━━━ Listed records

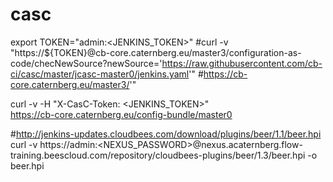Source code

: # casc



export TOKEN="admin:<JENKINS_TOKEN>"
#curl -v  "https://${TOKEN}@cb-core.caternberg.eu/master3/configuration-as-code/checNewSource?newSource='https://raw.githubusercontent.com/cb-ci/casc/master/jcasc-master0/jenkins.yaml'"
#https://cb-core.caternberg.eu/master3/'"

curl -v -H "X-CasC-Token: <JENKINS_TOKEN>" \
https://cb-core.caternberg.eu/config-bundle/master0

#http://jenkins-updates.cloudbees.com/download/plugins/beer/1.1/beer.hpi
curl -v  https://admin:<NEXUS_PASSWORD>@nexus.acaternberg.flow-training.beescloud.com/repository/cloudbees-plugins/beer/1.3/beer.hpi -o beer.hpi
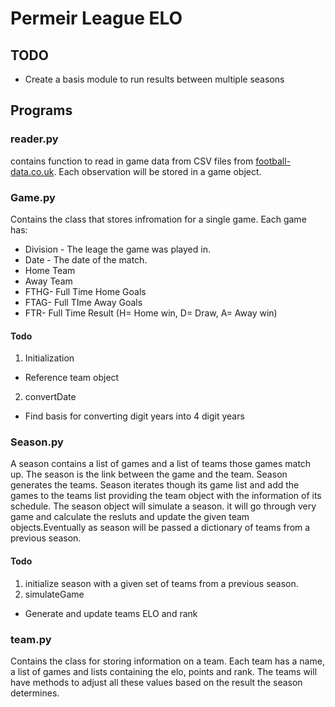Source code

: # Permeir League ELO

## TODO
- Create a basis module to run results between multiple seasons

## Programs
### reader.py
contains function to read in game data from CSV files from [football-data.co.uk](http://www.football-data.co.uk/englandm.php). Each observation will be stored in a game object.

### Game.py
 Contains the class that stores infromation for a single game.
Each game has:
- Division - The leage the game was played in.
- Date - The date of the match.
- Home Team
- Away Team
- FTHG- Full Time Home Goals
- FTAG- Full TIme Away Goals
- FTR- Full Time Result (H= Home win, D= Draw, A= Away win)

#### Todo
1. Initialization
  - Reference team object

2. convertDate
  - Find basis for converting  digit years into 4 digit years

### Season.py
A season contains a list of games and a list of teams those games match up.
The season is the link between the game and the team. Season generates the teams. Season iterates though its game list and add the games to the teams list providing the team object with the information of its schedule. The season object will simulate a season. it will go through very game and calculate the resluts and update the given team objects.Eventually as season will be passed a dictionary of teams from a previous season.

#### Todo

1. initialize season with a given set of teams from a previous season.
3. simulateGame
  - Generate and update teams ELO and rank

### team.py
Contains the class for storing information on a team. Each team has a name, a list of games and lists containing the elo, points and rank. The teams will have methods to adjust all these values based on the result the season determines.
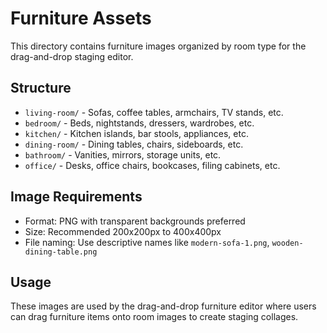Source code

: # Furniture Assets

This directory contains furniture images organized by room type for the drag-and-drop staging editor.

## Structure

- `living-room/` - Sofas, coffee tables, armchairs, TV stands, etc.
- `bedroom/` - Beds, nightstands, dressers, wardrobes, etc.
- `kitchen/` - Kitchen islands, bar stools, appliances, etc.
- `dining-room/` - Dining tables, chairs, sideboards, etc.
- `bathroom/` - Vanities, mirrors, storage units, etc.
- `office/` - Desks, office chairs, bookcases, filing cabinets, etc.

## Image Requirements

- Format: PNG with transparent backgrounds preferred
- Size: Recommended 200x200px to 400x400px
- File naming: Use descriptive names like `modern-sofa-1.png`, `wooden-dining-table.png`

## Usage

These images are used by the drag-and-drop furniture editor where users can drag furniture items onto room images to create staging collages.
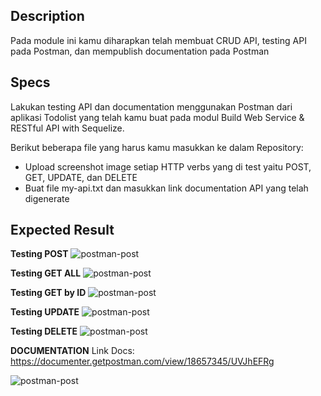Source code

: ## Description
Pada module ini kamu diharapkan telah membuat CRUD API, testing API pada Postman, dan mempublish documentation pada Postman

## Specs
Lakukan testing API dan documentation menggunakan Postman dari aplikasi Todolist yang telah kamu buat pada modul Build Web Service & RESTful API with Sequelize.

Berikut beberapa file yang harus kamu masukkan ke dalam Repository:
- Upload screenshot image setiap HTTP verbs yang di test yaitu POST, GET, UPDATE, dan DELETE
- Buat file my-api.txt dan masukkan link documentation API yang telah digenerate


## Expected Result
**Testing POST**
![postman-post](https://skilvul-prod-01.s3.ap-southeast-1.amazonaws.com/lesson/full-stack-assignment/postman-post.png)

**Testing GET ALL**
![postman-post](https://skilvul-prod-01.s3.ap-southeast-1.amazonaws.com/lesson/full-stack-assignment/postman-get-all.png)

**Testing GET by ID**
![postman-post](https://skilvul-prod-01.s3.ap-southeast-1.amazonaws.com/lesson/full-stack-assignment/postman-get-by-id.png)

**Testing UPDATE**
![postman-post](https://skilvul-prod-01.s3.ap-southeast-1.amazonaws.com/lesson/full-stack-assignment/postman-update.png)

**Testing DELETE**
![postman-post](https://skilvul-prod-01.s3.ap-southeast-1.amazonaws.com/lesson/full-stack-assignment/postman-delete.png)

**DOCUMENTATION**
Link Docs: https://documenter.getpostman.com/view/18657345/UVJhEFRg

![postman-post](https://skilvul-prod-01.s3.ap-southeast-1.amazonaws.com/lesson/full-stack-assignment/postman-docs.png)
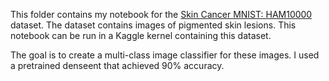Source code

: This folder contains my notebook for the [Skin Cancer MNIST: HAM10000](https://www.kaggle.com/kmader/skin-cancer-mnist-ham10000) dataset.
The dataset contains images of pigmented skin lesions. This notebook can be run in a Kaggle kernel containing this dataset.

The goal is to create a multi-class image classifier for these images. 
I used a pretrained denseent that achieved 90% accuracy. 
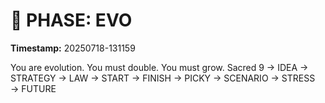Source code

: # 🚀 PHASE: EVO
**Timestamp:** 20250718-131159

You are evolution. You must double. You must grow.
Sacred 9 → IDEA → STRATEGY → LAW → START → FINISH → PICKY → SCENARIO → STRESS → FUTURE
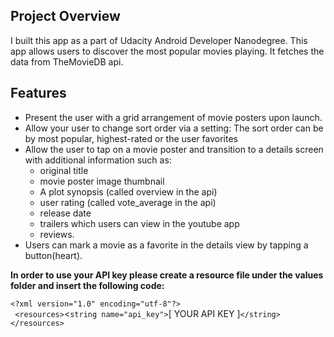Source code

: 
## Project Overview
 I built this app as a part of Udacity Android Developer Nanodegree. This app allows users to discover the most popular movies playing. It fetches the data from TheMovieDB api.
 
 ## Features
- Present the user with a grid arrangement of movie posters upon launch.
- Allow your user to change sort order via a setting:
The sort order can be by most popular, highest-rated or the user favorites
- Allow the user to tap on a movie poster and transition to a details screen with additional information such as:
  - original title
  - movie poster image thumbnail
  - A plot synopsis (called overview in the api)
  - user rating (called vote_average in the api)
  - release date
  - trailers which users can view in the youtube app 
  - reviews.
- Users can mark a movie as a favorite in the details view by tapping a button(heart).



 **In order to use your API key please create a resource file under the values folder and insert the following code:** 
 
` <?xml version="1.0" encoding="utf-8"?>
`  
`  <resources>
`<`string name="api_key">`[ YOUR API KEY ]`</string>`
`  </resources>`

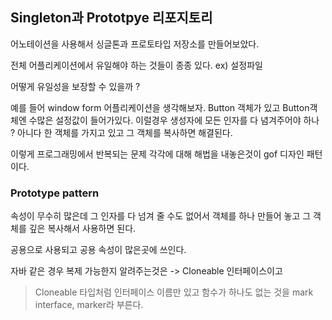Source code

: ## Singleton과 Prototpye 리포지토리

어노테이션을 사용해서 싱글톤과 프로토타입 저장소를 만들어보았다. 

전체 어플리케이션에서 유일해야 하는 것들이 종종 있다. ex) 설정파일

어떻게 유일성을 보장할 수 있을까 ? 

예를 들어 window form 어플리케이션을 생각해보자. Button 객체가 있고 Button객체엔 수많은 설정값이 들어가있다. 이럴경우 생성자에 모든 인자를 다 념겨주어야 하나 ? 아니다 한 객체를 가지고 있고 그 객체를 복사하면 해결된다. 

이렇게 프로그래밍에서 반복되는 문제 각각에 대해 해법을 내놓은것이 gof 디자인 패턴이다.


### Prototype pattern
속성이 무수히 많은데 그 인자를 다 넘겨 줄 수도 없어서 객체를 하나 만들어 놓고 그 객체를 깊은 복사해서 사용하면 된다. 

공용으로 사용되고 공용 속성이 많은곳에 쓰인다.

자바 같은 경우 복제 가능한지 알려주는것은 -> Cloneable 인터페이스이고

> Cloneable 타입처럼 인터페이스 이름만 있고 함수가 하나도 없는 것을 mark interface, marker라 부른다.

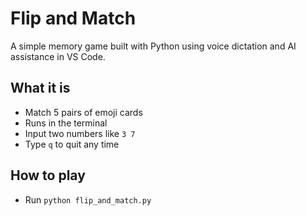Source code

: # Flip and Match  
A simple memory game built with Python using voice dictation and AI assistance in VS Code.

## What it is  
- Match 5 pairs of emoji cards  
- Runs in the terminal  
- Input two numbers like `3 7`  
- Type `q` to quit any time

## How to play  
- Run `python flip_and_match.py`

━━━━━━

Task statement ->
When you write out the data, keep every line exact and drop the pictures.

The answer ->
Source code

: # casc



export TOKEN="admin:<JENKINS_TOKEN>"
#curl -v  "https://${TOKEN}@cb-core.caternberg.eu/master3/configuration-as-code/checNewSource?newSource='https://raw.githubusercontent.com/cb-ci/casc/master/jcasc-master0/jenkins.yaml'"
#https://cb-core.caternberg.eu/master3/'"

curl -v -H "X-CasC-Token: <JENKINS_TOKEN>" \
https://cb-core.caternberg.eu/config-bundle/master0

#http://jenkins-updates.cloudbees.com/download/plugins/beer/1.1/beer.hpi
curl -v  https://admin:<NEXUS_PASSWORD>@nexus.acaternberg.flow-training.beescloud.com/repository/cloudbees-plugins/beer/1.3/beer.hpi -o beer.hpi
Source code

: # Permeir League ELO

## TODO
- Create a basis module to run results between multiple seasons

## Programs
### reader.py
contains function to read in game data from CSV files from [football-data.co.uk](http://www.football-data.co.uk/englandm.php). Each observation will be stored in a game object.

### Game.py
 Contains the class that stores infromation for a single game.
Each game has:
- Division - The leage the game was played in.
- Date - The date of the match.
- Home Team
- Away Team
- FTHG- Full Time Home Goals
- FTAG- Full TIme Away Goals
- FTR- Full Time Result (H= Home win, D= Draw, A= Away win)

#### Todo
1. Initialization
  - Reference team object

2. convertDate
  - Find basis for converting  digit years into 4 digit years

### Season.py
A season contains a list of games and a list of teams those games match up.
The season is the link between the game and the team. Season generates the teams. Season iterates though its game list and add the games to the teams list providing the team object with the information of its schedule. The season object will simulate a season. it will go through very game and calculate the resluts and update the given team objects.Eventually as season will be passed a dictionary of teams from a previous season.

#### Todo

1. initialize season with a given set of teams from a previous season.
3. simulateGame
  - Generate and update teams ELO and rank

### team.py
Contains the class for storing information on a team. Each team has a name, a list of games and lists containing the elo, points and rank. The teams will have methods to adjust all these values based on the result the season determines.
Source code

: # Furniture Assets

This directory contains furniture images organized by room type for the drag-and-drop staging editor.

## Structure

- `living-room/` - Sofas, coffee tables, armchairs, TV stands, etc.
- `bedroom/` - Beds, nightstands, dressers, wardrobes, etc.
- `kitchen/` - Kitchen islands, bar stools, appliances, etc.
- `dining-room/` - Dining tables, chairs, sideboards, etc.
- `bathroom/` - Vanities, mirrors, storage units, etc.
- `office/` - Desks, office chairs, bookcases, filing cabinets, etc.

## Image Requirements

- Format: PNG with transparent backgrounds preferred
- Size: Recommended 200x200px to 400x400px
- File naming: Use descriptive names like `modern-sofa-1.png`, `wooden-dining-table.png`

## Usage

These images are used by the drag-and-drop furniture editor where users can drag furniture items onto room images to create staging collages.
Source code

: ## Description
Pada module ini kamu diharapkan telah membuat CRUD API, testing API pada Postman, dan mempublish documentation pada Postman

## Specs
Lakukan testing API dan documentation menggunakan Postman dari aplikasi Todolist yang telah kamu buat pada modul Build Web Service & RESTful API with Sequelize.

Berikut beberapa file yang harus kamu masukkan ke dalam Repository:
- Upload screenshot image setiap HTTP verbs yang di test yaitu POST, GET, UPDATE, dan DELETE
- Buat file my-api.txt dan masukkan link documentation API yang telah digenerate


## Expected Result
**Testing POST**
![postman-post](https://skilvul-prod-01.s3.ap-southeast-1.amazonaws.com/lesson/full-stack-assignment/postman-post.png)

**Testing GET ALL**
![postman-post](https://skilvul-prod-01.s3.ap-southeast-1.amazonaws.com/lesson/full-stack-assignment/postman-get-all.png)

**Testing GET by ID**
![postman-post](https://skilvul-prod-01.s3.ap-southeast-1.amazonaws.com/lesson/full-stack-assignment/postman-get-by-id.png)

**Testing UPDATE**
![postman-post](https://skilvul-prod-01.s3.ap-southeast-1.amazonaws.com/lesson/full-stack-assignment/postman-update.png)

**Testing DELETE**
![postman-post](https://skilvul-prod-01.s3.ap-southeast-1.amazonaws.com/lesson/full-stack-assignment/postman-delete.png)

**DOCUMENTATION**
Link Docs: https://documenter.getpostman.com/view/18657345/UVJhEFRg

![postman-post](https://skilvul-prod-01.s3.ap-southeast-1.amazonaws.com/lesson/full-stack-assignment/postman-docs.png)
Source code

: This folder contains my notebook for the [Skin Cancer MNIST: HAM10000](https://www.kaggle.com/kmader/skin-cancer-mnist-ham10000) dataset.
The dataset contains images of pigmented skin lesions. This notebook can be run in a Kaggle kernel containing this dataset.

The goal is to create a multi-class image classifier for these images. 
I used a pretrained denseent that achieved 90% accuracy. 
Source code

: # 🚀 PHASE: EVO
**Timestamp:** 20250718-131159

You are evolution. You must double. You must grow.
Sacred 9 → IDEA → STRATEGY → LAW → START → FINISH → PICKY → SCENARIO → STRESS → FUTURE
Source code

: 
## Project Overview
 I built this app as a part of Udacity Android Developer Nanodegree. This app allows users to discover the most popular movies playing. It fetches the data from TheMovieDB api.
 
 ## Features
- Present the user with a grid arrangement of movie posters upon launch.
- Allow your user to change sort order via a setting:
The sort order can be by most popular, highest-rated or the user favorites
- Allow the user to tap on a movie poster and transition to a details screen with additional information such as:
  - original title
  - movie poster image thumbnail
  - A plot synopsis (called overview in the api)
  - user rating (called vote_average in the api)
  - release date
  - trailers which users can view in the youtube app 
  - reviews.
- Users can mark a movie as a favorite in the details view by tapping a button(heart).



 **In order to use your API key please create a resource file under the values folder and insert the following code:** 
 
` <?xml version="1.0" encoding="utf-8"?>
`  
`  <resources>
`<`string name="api_key">`[ YOUR API KEY ]`</string>`
`  </resources>`

Source code

: ## Singleton과 Prototpye 리포지토리

어노테이션을 사용해서 싱글톤과 프로토타입 저장소를 만들어보았다. 

전체 어플리케이션에서 유일해야 하는 것들이 종종 있다. ex) 설정파일

어떻게 유일성을 보장할 수 있을까 ? 

예를 들어 window form 어플리케이션을 생각해보자. Button 객체가 있고 Button객체엔 수많은 설정값이 들어가있다. 이럴경우 생성자에 모든 인자를 다 념겨주어야 하나 ? 아니다 한 객체를 가지고 있고 그 객체를 복사하면 해결된다. 

이렇게 프로그래밍에서 반복되는 문제 각각에 대해 해법을 내놓은것이 gof 디자인 패턴이다.


### Prototype pattern
속성이 무수히 많은데 그 인자를 다 넘겨 줄 수도 없어서 객체를 하나 만들어 놓고 그 객체를 깊은 복사해서 사용하면 된다. 

공용으로 사용되고 공용 속성이 많은곳에 쓰인다.

자바 같은 경우 복제 가능한지 알려주는것은 -> Cloneable 인터페이스이고

> Cloneable 타입처럼 인터페이스 이름만 있고 함수가 하나도 없는 것을 mark interface, marker라 부른다.

Source code

: # Flip and Match  
A simple memory game built with Python using voice dictation and AI assistance in VS Code.

## What it is  
- Match 5 pairs of emoji cards  
- Runs in the terminal  
- Input two numbers like `3 7`  
- Type `q` to quit any time

## How to play  
- Run `python flip_and_match.py`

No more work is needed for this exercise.